Sexual Assault Victims’ Right to Information Act Passes in Oklahoma House
Published: March 10th, 2021
OKLAHOMA CITY – Legislation that protects the rights of sexual assault victims and facilitates faster trauma care passed the House on Monday (March 8) with a vote of 94 to 0.
Sexual Assault Victims’ Right to Information Act (House Bill 2546), authored by Rep. Cyndi Munson, D-Oklahoma City, expands protections to victims of sexual assault regardless of participation in a criminal investigation of their assault.
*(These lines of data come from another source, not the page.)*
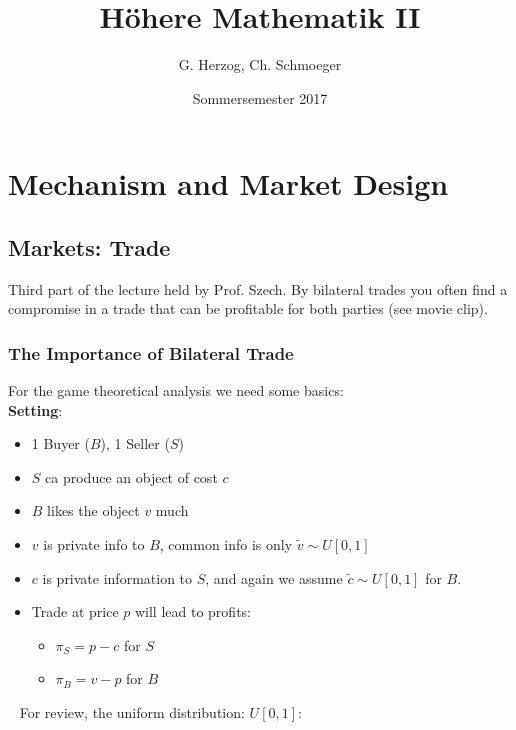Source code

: \documentclass[12pt]{extreport} %
\title{Höhere Mathematik II}
\author{G. Herzog, Ch. Schmoeger}
\date{Sommersemester 2017}
\theoremstyle{named}
\theoremstyle{nnamed}
\theoremstyle{itshape}
\theoremstyle{normal}
\begin{document}
	
  

\chapter*{Mechanism and Market Design}  
  
\section*{Markets: Trade}

Third part of the lecture held by Prof. Szech. By bilateral trades you often find a compromise in a trade that can be profitable for both parties (see movie clip).

\subsection*{The Importance of Bilateral Trade}

For the game theoretical analysis we need some basics: ~\\

\textbf{Setting}:
 
\begin{itemize}
	\item 1 Buyer ($B$), 1 Seller ($S$)
	\item $S$ ca produce an object of cost $c$
	\item $B$ likes the object $v$ much
	\item $v$ is private info to $B$, common info is only $\tilde{v} \sim U[0, 1]$
	\item $c$ is private information to $S$, and again we assume $\tilde{c} \sim U[0, 1]$ for $B$.
	\item Trade at price $p$ will lead to profits:
		\begin{itemize}
			\item $\pi_{S} = p - c$ for $S$
			\item $\pi_{B} = v - p$ for $B$
		\end{itemize}
\end{itemize}
~\newpage
For review, the uniform distribution: $U[0, 1]$:
\end{document}
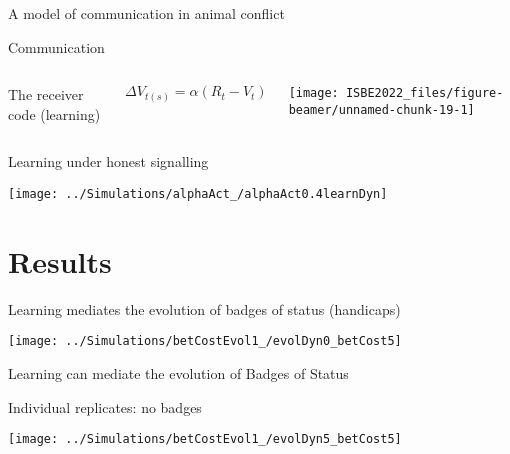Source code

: \documentclass[
  ignorenonframetext,
]{beamer}
\begin{document}
\begin{frame}{A model of communication in animal conflict}
\begin{block}{Communication}
\begin{columns}[T]

The receiver code (learning)

\tiny
\begin{equation*}
  \Delta V_{t(s)}=\alpha (R_t-V_t)
\end{equation*}



\begin{center}\texttt{[image: ISBE2022\_files/figure-beamer/unnamed-chunk-19-1]} \end{center}

\end{columns}
\end{block}
\end{frame}

\begin{frame}{Learning under honest signalling}
\protect\hypertarget{learning-under-honest-signalling}{}
\begin{center}\texttt{[image: ../Simulations/alphaAct\_/alphaAct0.4learnDyn]} \end{center}
\end{frame}

\hypertarget{results}{%
\section{Results}\label{results}}

\begin{frame}{Learning mediates the evolution of badges of status
(handicaps)}
\protect\hypertarget{learning-mediates-the-evolution-of-badges-of-status-handicaps}{}
\begin{center}\texttt{[image: ../Simulations/betCostEvol1\_/evolDyn0\_betCost5]} \end{center}
\end{frame}

\begin{frame}{Learning can mediate the evolution of Badges of Status}
\protect\hypertarget{learning-can-mediate-the-evolution-of-badges-of-status}{}
\begin{block}{Individual replicates: no badges}
\protect\hypertarget{individual-replicates-no-badges}{}
\begin{center}\texttt{[image: ../Simulations/betCostEvol1\_/evolDyn5\_betCost5]} \end{center}
\end{block}
\end{frame}
\end{document}
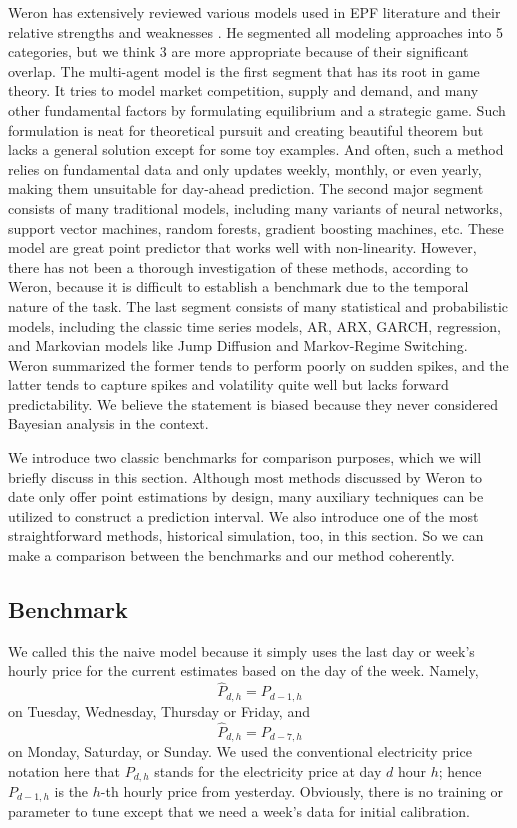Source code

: \documentclass[11pt, letterpaper, journal]{IEEEtran}
\begin{document}
Weron has extensively reviewed various models used in EPF literature and their relative strengths and weaknesses \cite{WERON20141030}. He segmented all modeling approaches into 5 categories, but we think 3 are more appropriate because of their significant overlap. The multi-agent model is the first segment that has its root in game theory. It tries to model market competition, supply and demand, and many other fundamental factors by formulating equilibrium and a strategic game. Such formulation is neat for theoretical pursuit and creating beautiful theorem but lacks a general solution except for some toy examples. And often, such a method relies on fundamental data and only updates weekly, monthly, or even yearly, making them unsuitable for day-ahead prediction. The second major segment consists of many traditional models, including many variants of neural networks, support vector machines, random forests, gradient boosting machines, etc. These model are great point predictor that works well with non-linearity. However, there has not been a thorough investigation of these methods, according to Weron, because it is difficult to establish a benchmark due to the temporal nature of the task. The last segment consists of many statistical and probabilistic models, including the classic time series models, AR, ARX, GARCH, regression, and Markovian models like Jump Diffusion and Markov-Regime Switching. Weron summarized the former tends to perform poorly on sudden spikes, and the latter tends to capture spikes and volatility quite well but lacks forward predictability. We believe the statement is biased because they never considered Bayesian analysis in the context.

We introduce two classic benchmarks for comparison purposes, which we will briefly discuss in this section. Although most methods discussed by Weron to date only offer point estimations by design, many auxiliary techniques can be utilized to construct a prediction interval. We also introduce one of the most straightforward methods, historical simulation, too, in this section. So we can make a comparison between the benchmarks and our method coherently.

\subsection{Benchmark}
We called this the naive model because it simply uses the last day or week's hourly price for the current estimates based on the day of the week. Namely, $$\hat{P}_{d,h} = P_{d-1, h}$$ on Tuesday, Wednesday, Thursday or Friday, and $$\hat{P}_{d,h} = P_{d-7, h}$$ on Monday, Saturday, or Sunday. We used the conventional electricity price notation here that $P_{d,h}$ stands for the electricity price at day $d$ hour $h$; hence $P_{d-1, h}$ is the $h$-th hourly price from yesterday. Obviously, there is no training or parameter to tune except that we need a week's data for initial calibration.
\end{document}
The act also allows for an advocate to be made available during a sexual assault examination.
“I have dedicated many years to listening to survivors of sexual assault,” Munson said. “I’ve learned that equipping and empowering survivors with access to information and a victims’ advocate are impactful ways to help them navigate a vulnerable time.”
Munson, elected to the state House in a 2015 special election, was the first member of her party in five decades to capture the near-north Oklahoma (District 85) seat she holds.
A 2019 OSBI (Oklahoma State Bureau of Investigation) report showed that while most crime is down, rape and domestic abuse are on the rise in Oklahoma.
“Sexual assault is a horrific trauma that should never be faced alone,” Munson said. “Now survivors are one step closer to ensuring they never have to.”
In a February House staff press release focused on the legislation – when it passed in the House Judiciary Committee with 9-0 support – Munson reflected, “The government has no role in whether or not a sexual assault victim should come forward and tell their story,” Munson said. “However, we do have a responsibility to protect these individuals and ensure they have the opportunity to do so at a later date and in a meaningful way.”
The legislation would, if enacted, put into place measures that increase the likelihood that a sexual assault victim knows their rights during an investigation.
“We need to ensure that at a person’s most vulnerable moment they know there are people there to help,” Munson said. “Victims need to know there are experts, people who regularly deal with the horrific fallout of sexual trauma, that are ready to jump in and help in any way they can. Sometimes, when we are most vulnerable, knowing there is a helping hand can make all the difference.”
As a result of this week’s actions, H.B. 2546 is eligible to be heard in the Senate.
Note: Publisher Pat McGuigan contributed to this report.